─── Material provided

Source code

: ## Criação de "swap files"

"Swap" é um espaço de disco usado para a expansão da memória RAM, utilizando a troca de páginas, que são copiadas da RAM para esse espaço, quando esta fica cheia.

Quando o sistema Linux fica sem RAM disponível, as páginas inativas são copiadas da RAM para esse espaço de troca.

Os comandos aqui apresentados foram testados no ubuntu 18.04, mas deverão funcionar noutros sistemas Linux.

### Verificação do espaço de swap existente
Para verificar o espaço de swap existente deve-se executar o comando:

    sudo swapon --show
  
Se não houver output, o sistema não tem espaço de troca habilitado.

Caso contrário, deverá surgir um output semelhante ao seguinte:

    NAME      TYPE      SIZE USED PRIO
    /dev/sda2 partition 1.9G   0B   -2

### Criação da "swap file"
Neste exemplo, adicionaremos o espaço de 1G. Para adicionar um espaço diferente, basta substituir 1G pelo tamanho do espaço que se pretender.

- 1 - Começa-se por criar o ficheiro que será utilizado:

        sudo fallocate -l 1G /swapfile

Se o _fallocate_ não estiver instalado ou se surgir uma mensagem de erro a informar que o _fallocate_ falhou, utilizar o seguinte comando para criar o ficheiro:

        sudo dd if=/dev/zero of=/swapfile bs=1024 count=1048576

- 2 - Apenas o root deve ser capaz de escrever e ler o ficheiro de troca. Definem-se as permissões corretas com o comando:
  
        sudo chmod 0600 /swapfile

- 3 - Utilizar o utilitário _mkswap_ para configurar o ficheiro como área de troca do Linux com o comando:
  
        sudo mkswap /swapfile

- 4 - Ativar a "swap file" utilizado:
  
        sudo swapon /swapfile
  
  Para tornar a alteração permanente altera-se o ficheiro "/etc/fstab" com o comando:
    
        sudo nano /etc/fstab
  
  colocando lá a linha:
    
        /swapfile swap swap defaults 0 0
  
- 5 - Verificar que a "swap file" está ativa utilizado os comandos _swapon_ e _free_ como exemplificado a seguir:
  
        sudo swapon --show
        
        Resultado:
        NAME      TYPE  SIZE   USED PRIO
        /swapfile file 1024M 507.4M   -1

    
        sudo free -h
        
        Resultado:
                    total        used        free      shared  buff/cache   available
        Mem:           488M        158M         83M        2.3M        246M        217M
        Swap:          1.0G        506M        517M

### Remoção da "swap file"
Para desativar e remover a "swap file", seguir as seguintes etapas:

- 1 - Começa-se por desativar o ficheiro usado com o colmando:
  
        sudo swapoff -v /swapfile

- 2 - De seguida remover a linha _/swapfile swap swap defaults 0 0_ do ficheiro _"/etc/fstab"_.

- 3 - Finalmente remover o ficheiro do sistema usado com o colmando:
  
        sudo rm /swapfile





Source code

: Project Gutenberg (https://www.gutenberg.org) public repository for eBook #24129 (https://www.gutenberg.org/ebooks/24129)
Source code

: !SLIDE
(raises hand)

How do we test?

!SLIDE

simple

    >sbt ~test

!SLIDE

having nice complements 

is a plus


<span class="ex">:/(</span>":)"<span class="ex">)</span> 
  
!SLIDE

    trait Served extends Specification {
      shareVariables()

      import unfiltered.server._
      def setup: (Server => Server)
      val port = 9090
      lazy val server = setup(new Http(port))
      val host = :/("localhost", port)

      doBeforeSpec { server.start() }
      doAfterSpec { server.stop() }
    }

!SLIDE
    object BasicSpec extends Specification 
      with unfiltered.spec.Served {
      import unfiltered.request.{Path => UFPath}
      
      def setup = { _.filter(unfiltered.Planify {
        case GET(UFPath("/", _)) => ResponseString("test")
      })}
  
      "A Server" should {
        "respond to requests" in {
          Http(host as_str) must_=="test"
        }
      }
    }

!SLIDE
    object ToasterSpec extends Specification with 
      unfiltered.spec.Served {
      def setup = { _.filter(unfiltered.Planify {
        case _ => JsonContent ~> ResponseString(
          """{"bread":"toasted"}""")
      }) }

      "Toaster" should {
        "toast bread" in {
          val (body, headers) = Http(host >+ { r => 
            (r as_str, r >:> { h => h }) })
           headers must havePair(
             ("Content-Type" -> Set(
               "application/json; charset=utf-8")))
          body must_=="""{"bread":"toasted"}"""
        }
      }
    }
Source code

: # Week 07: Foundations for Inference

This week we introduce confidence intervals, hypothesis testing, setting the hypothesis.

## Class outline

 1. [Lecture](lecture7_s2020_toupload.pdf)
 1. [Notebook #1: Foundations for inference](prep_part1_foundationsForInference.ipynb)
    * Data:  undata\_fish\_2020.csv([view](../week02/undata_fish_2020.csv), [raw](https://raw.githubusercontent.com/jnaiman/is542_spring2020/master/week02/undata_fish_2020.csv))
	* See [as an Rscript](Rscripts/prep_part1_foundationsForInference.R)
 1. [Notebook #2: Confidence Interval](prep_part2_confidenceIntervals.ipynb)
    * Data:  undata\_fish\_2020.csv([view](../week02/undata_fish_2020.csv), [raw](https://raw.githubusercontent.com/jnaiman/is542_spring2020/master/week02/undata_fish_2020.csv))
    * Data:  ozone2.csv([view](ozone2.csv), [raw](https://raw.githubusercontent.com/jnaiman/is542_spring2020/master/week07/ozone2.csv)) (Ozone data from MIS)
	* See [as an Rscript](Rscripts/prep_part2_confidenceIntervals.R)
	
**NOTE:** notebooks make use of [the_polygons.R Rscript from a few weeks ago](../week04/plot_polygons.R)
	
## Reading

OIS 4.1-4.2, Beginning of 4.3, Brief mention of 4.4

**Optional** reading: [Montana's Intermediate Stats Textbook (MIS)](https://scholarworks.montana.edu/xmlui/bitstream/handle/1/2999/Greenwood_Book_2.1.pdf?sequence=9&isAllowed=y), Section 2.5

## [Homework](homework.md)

──────

Exercise instructions ▸
Word for word, restate the entries that appear above.

Task answer ▸
Source code

: ## Criação de "swap files"

"Swap" é um espaço de disco usado para a expansão da memória RAM, utilizando a troca de páginas, que são copiadas da RAM para esse espaço, quando esta fica cheia.

Quando o sistema Linux fica sem RAM disponível, as páginas inativas são copiadas da RAM para esse espaço de troca.

Os comandos aqui apresentados foram testados no ubuntu 18.04, mas deverão funcionar noutros sistemas Linux.

### Verificação do espaço de swap existente
Para verificar o espaço de swap existente deve-se executar o comando:

    sudo swapon --show
  
Se não houver output, o sistema não tem espaço de troca habilitado.

Caso contrário, deverá surgir um output semelhante ao seguinte:

    NAME      TYPE      SIZE USED PRIO
    /dev/sda2 partition 1.9G   0B   -2

### Criação da "swap file"
Neste exemplo, adicionaremos o espaço de 1G. Para adicionar um espaço diferente, basta substituir 1G pelo tamanho do espaço que se pretender.

- 1 - Começa-se por criar o ficheiro que será utilizado:

        sudo fallocate -l 1G /swapfile

Se o _fallocate_ não estiver instalado ou se surgir uma mensagem de erro a informar que o _fallocate_ falhou, utilizar o seguinte comando para criar o ficheiro:

        sudo dd if=/dev/zero of=/swapfile bs=1024 count=1048576

- 2 - Apenas o root deve ser capaz de escrever e ler o ficheiro de troca. Definem-se as permissões corretas com o comando:
  
        sudo chmod 0600 /swapfile

- 3 - Utilizar o utilitário _mkswap_ para configurar o ficheiro como área de troca do Linux com o comando:
  
        sudo mkswap /swapfile

- 4 - Ativar a "swap file" utilizado:
  
        sudo swapon /swapfile
  
  Para tornar a alteração permanente altera-se o ficheiro "/etc/fstab" com o comando:
    
        sudo nano /etc/fstab
  
  colocando lá a linha:
    
        /swapfile swap swap defaults 0 0
  
- 5 - Verificar que a "swap file" está ativa utilizado os comandos _swapon_ e _free_ como exemplificado a seguir:
  
        sudo swapon --show
        
        Resultado:
        NAME      TYPE  SIZE   USED PRIO
        /swapfile file 1024M 507.4M   -1

    
        sudo free -h
        
        Resultado:
                    total        used        free      shared  buff/cache   available
        Mem:           488M        158M         83M        2.3M        246M        217M
        Swap:          1.0G        506M        517M

### Remoção da "swap file"
Para desativar e remover a "swap file", seguir as seguintes etapas:

- 1 - Começa-se por desativar o ficheiro usado com o colmando:
  
        sudo swapoff -v /swapfile

- 2 - De seguida remover a linha _/swapfile swap swap defaults 0 0_ do ficheiro _"/etc/fstab"_.

- 3 - Finalmente remover o ficheiro do sistema usado com o colmando:
  
        sudo rm /swapfile





Source code

: Project Gutenberg (https://www.gutenberg.org) public repository for eBook #24129 (https://www.gutenberg.org/ebooks/24129)
Source code

: !SLIDE
(raises hand)

How do we test?

!SLIDE

simple

    >sbt ~test

!SLIDE

having nice complements 

is a plus


<span class="ex">:/(</span>":)"<span class="ex">)</span> 
  
!SLIDE

    trait Served extends Specification {
      shareVariables()

      import unfiltered.server._
      def setup: (Server => Server)
      val port = 9090
      lazy val server = setup(new Http(port))
      val host = :/("localhost", port)

      doBeforeSpec { server.start() }
      doAfterSpec { server.stop() }
    }

!SLIDE
    object BasicSpec extends Specification 
      with unfiltered.spec.Served {
      import unfiltered.request.{Path => UFPath}
      
      def setup = { _.filter(unfiltered.Planify {
        case GET(UFPath("/", _)) => ResponseString("test")
      })}
  
      "A Server" should {
        "respond to requests" in {
          Http(host as_str) must_=="test"
        }
      }
    }

!SLIDE
    object ToasterSpec extends Specification with 
      unfiltered.spec.Served {
      def setup = { _.filter(unfiltered.Planify {
        case _ => JsonContent ~> ResponseString(
          """{"bread":"toasted"}""")
      }) }

      "Toaster" should {
        "toast bread" in {
          val (body, headers) = Http(host >+ { r => 
            (r as_str, r >:> { h => h }) })
           headers must havePair(
             ("Content-Type" -> Set(
               "application/json; charset=utf-8")))
          body must_=="""{"bread":"toasted"}"""
        }
      }
    }
Source code

: # Week 07: Foundations for Inference

This week we introduce confidence intervals, hypothesis testing, setting the hypothesis.

## Class outline

 1. [Lecture](lecture7_s2020_toupload.pdf)
 1. [Notebook #1: Foundations for inference](prep_part1_foundationsForInference.ipynb)
    * Data:  undata\_fish\_2020.csv([view](../week02/undata_fish_2020.csv), [raw](https://raw.githubusercontent.com/jnaiman/is542_spring2020/master/week02/undata_fish_2020.csv))
	* See [as an Rscript](Rscripts/prep_part1_foundationsForInference.R)
 1. [Notebook #2: Confidence Interval](prep_part2_confidenceIntervals.ipynb)
    * Data:  undata\_fish\_2020.csv([view](../week02/undata_fish_2020.csv), [raw](https://raw.githubusercontent.com/jnaiman/is542_spring2020/master/week02/undata_fish_2020.csv))
    * Data:  ozone2.csv([view](ozone2.csv), [raw](https://raw.githubusercontent.com/jnaiman/is542_spring2020/master/week07/ozone2.csv)) (Ozone data from MIS)
	* See [as an Rscript](Rscripts/prep_part2_confidenceIntervals.R)
	
**NOTE:** notebooks make use of [the_polygons.R Rscript from a few weeks ago](../week04/plot_polygons.R)
	
## Reading

OIS 4.1-4.2, Beginning of 4.3, Brief mention of 4.4

**Optional** reading: [Montana's Intermediate Stats Textbook (MIS)](https://scholarworks.montana.edu/xmlui/bitstream/handle/1/2999/Greenwood_Book_2.1.pdf?sequence=9&isAllowed=y), Section 2.5

## [Homework](homework.md)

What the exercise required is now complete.